Frente a esta abundancia de nuevos ricos, la realeza se mantenía como la depositaria del antiguo señorío, con su boato y elegante estilo de vida tradicional. Reyes como Alfonso XIII de España o Jorge V de Inglaterra eran el máximo exponente del abolengo más rancio. De hecho, fue en ellos en quienes pensó Ettore Bugatti cuando comenzó a plantearse la creación de una de las máquinas más lujosas de todos los tiempos. Sin embargo, el momento histórico no le fue muy propicio ya que Alfonso XIII, para quien estaba destinado el mítico 41.100, fue depuesto en 1931. Al resto de sus parientes monarcas no les esperaba un futuro muy halagüeño con un horizonte llenó de revoluciones, depresiones económicas y guerras mundiales.
Por otra parte, este antecedente de las actuales limusinas americanas, de 6 metros de longitud y propulsado por un motor de avión, no fue del agrado de las testas coronadas y tuvo que venderse a millonarios excéntricos y arrogantes como los Esders o los Fuchs, que gustaban de los automóviles ostentosos.
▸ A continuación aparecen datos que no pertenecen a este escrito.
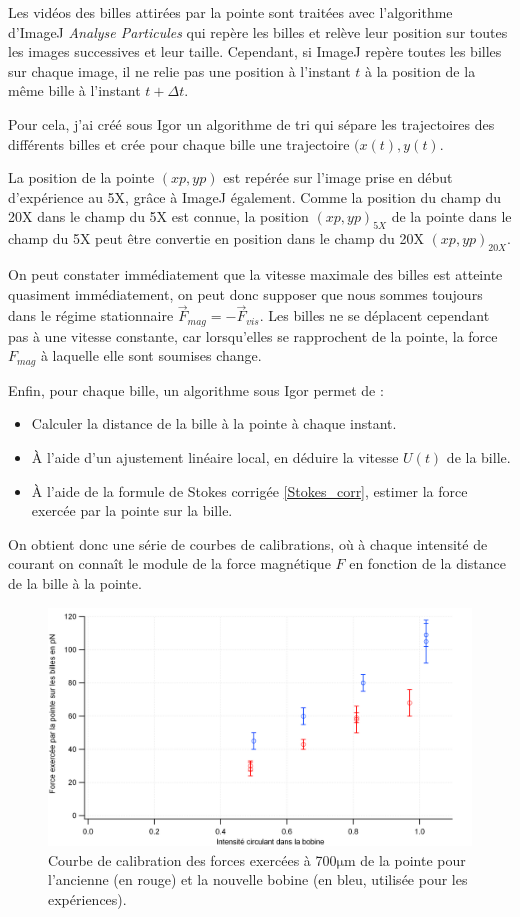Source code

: \documentclass{report}
\newcommand{\micro}{$\mathrm{\mu}$}
\begin{document}
 Les vidéos des billes attirées par la pointe sont traitées avec l'algorithme d'ImageJ \emph{Analyse Particules} qui repère les billes et relève leur position sur toutes les images successives et leur taille. 
 Cependant, si ImageJ repère toutes les billes sur chaque image, il ne relie pas une position à l'instant $t$ à la position de la même bille à l'instant $t+ \Delta t$. 
 
 Pour cela, j'ai créé sous Igor un algorithme de tri qui sépare les trajectoires des différents billes et crée pour chaque bille une trajectoire $(x(t),y(t)$. 
 
 La position de la pointe $(xp,yp)$ est repérée sur l'image prise en début d'expérience au 5X, grâce à ImageJ également. Comme la position du champ du 20X dans le champ du 5X est connue, la position $(xp,yp)_{5X}$ de la pointe dans le champ du 5X peut être convertie en position dans le champ du 20X $(xp,yp)_{20X}$. 
 
 On peut constater immédiatement que la vitesse maximale des billes est atteinte quasiment immédiatement, on peut donc supposer que nous sommes toujours dans le régime stationnaire $\vec{F}_{mag}=-\vec{F}_{vis}$. 
 Les billes ne se déplacent cependant pas à une vitesse constante, car lorsqu'elles se rapprochent de la pointe, la force $F_{mag}$ à laquelle elle sont soumises change. 
 
 Enfin, pour chaque bille, un algorithme sous Igor permet de : 
 \begin{itemize}
 \item Calculer la distance de la bille à la pointe à chaque instant.
 \item \`A l'aide d'un ajustement linéaire local, en déduire la vitesse $U(t)$ de la bille.
 \item \`A l'aide de la formule de Stokes corrigée \ref{Stokes_corr}, estimer la force exercée par la pointe sur la bille.
 \end{itemize}
 
 On obtient donc une série de courbes de calibrations, où à chaque intensité de courant on connaît le module de la force magnétique $F$ en fonction de la distance de la bille à la pointe. 
 
 \begin{figure}
 \includegraphics[scale=0.5]{Calibration_resume.png}
 \caption{Courbe de calibration des forces exercées à 700\micro m de la pointe pour l'ancienne (en rouge) et la nouvelle bobine (en bleu, utilisée pour les expériences). }
 \end{figure}
	
\end{document}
A pesar de que cada vehículo se carrozaba de un modo individual y personalizado, la seña de identidad era sobretodo la estatuilla de un elefante que debía competir con la cigüeña de Hispano-Suiza y el “espíritu del Éxtasis” de Rolls-Royce. Contando con el prototipo, tan sólo se fabricaron siete unidades, lo que provocó que la familia Bugatti se sintiese decepcionada. Por ello, decidieron quedarse con casi todos los modelos, dolidos por la mala acogida que había tenido el coche en los más elevados círculos sociales de entonces.
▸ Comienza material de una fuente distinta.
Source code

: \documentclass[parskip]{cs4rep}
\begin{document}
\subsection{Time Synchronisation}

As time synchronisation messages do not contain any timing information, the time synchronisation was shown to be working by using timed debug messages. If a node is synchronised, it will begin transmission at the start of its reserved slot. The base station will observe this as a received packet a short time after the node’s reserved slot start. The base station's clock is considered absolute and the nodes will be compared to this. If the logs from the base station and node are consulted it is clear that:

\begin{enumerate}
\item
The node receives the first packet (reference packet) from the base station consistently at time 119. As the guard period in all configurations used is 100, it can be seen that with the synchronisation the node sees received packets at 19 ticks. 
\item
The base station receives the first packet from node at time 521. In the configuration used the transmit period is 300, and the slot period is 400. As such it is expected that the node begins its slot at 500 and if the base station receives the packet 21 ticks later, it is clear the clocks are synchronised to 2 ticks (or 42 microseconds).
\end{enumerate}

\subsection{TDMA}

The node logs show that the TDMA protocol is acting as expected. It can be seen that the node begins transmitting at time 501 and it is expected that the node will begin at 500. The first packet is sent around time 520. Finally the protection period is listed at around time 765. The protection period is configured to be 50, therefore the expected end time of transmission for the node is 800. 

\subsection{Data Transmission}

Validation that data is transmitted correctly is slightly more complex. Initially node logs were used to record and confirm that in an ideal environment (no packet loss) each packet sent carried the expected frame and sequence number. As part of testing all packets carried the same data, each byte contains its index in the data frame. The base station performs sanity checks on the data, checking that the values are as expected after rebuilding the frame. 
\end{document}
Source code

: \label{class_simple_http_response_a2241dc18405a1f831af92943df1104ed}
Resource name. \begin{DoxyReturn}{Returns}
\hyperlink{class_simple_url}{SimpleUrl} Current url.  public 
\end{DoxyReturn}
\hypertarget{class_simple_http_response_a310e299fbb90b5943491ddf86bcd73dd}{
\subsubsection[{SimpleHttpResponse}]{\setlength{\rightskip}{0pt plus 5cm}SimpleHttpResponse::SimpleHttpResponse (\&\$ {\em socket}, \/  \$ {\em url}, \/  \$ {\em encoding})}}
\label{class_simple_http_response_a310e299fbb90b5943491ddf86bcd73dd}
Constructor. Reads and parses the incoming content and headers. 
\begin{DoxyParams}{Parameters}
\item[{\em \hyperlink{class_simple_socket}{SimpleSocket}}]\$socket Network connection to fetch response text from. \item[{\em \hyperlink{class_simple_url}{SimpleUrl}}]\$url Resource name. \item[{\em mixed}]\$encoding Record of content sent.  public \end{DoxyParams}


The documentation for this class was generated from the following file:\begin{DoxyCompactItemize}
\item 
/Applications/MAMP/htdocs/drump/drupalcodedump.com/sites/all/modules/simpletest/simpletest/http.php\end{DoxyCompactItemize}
Este coche es impresionante. Está fabicado con todo detalle. El tapizado y el detalle del techo solar me han enamorado. Eso sí, pobre del chófer como le tocase día de lluvia.
Lo del chófer al aire libre era más habitual de lo que parece. En los coches de caballos los conductores también iban descubiertos. Creo que este tipo de carrocerías trataban de rememorar el clasicismo de los carruajes más señoriales.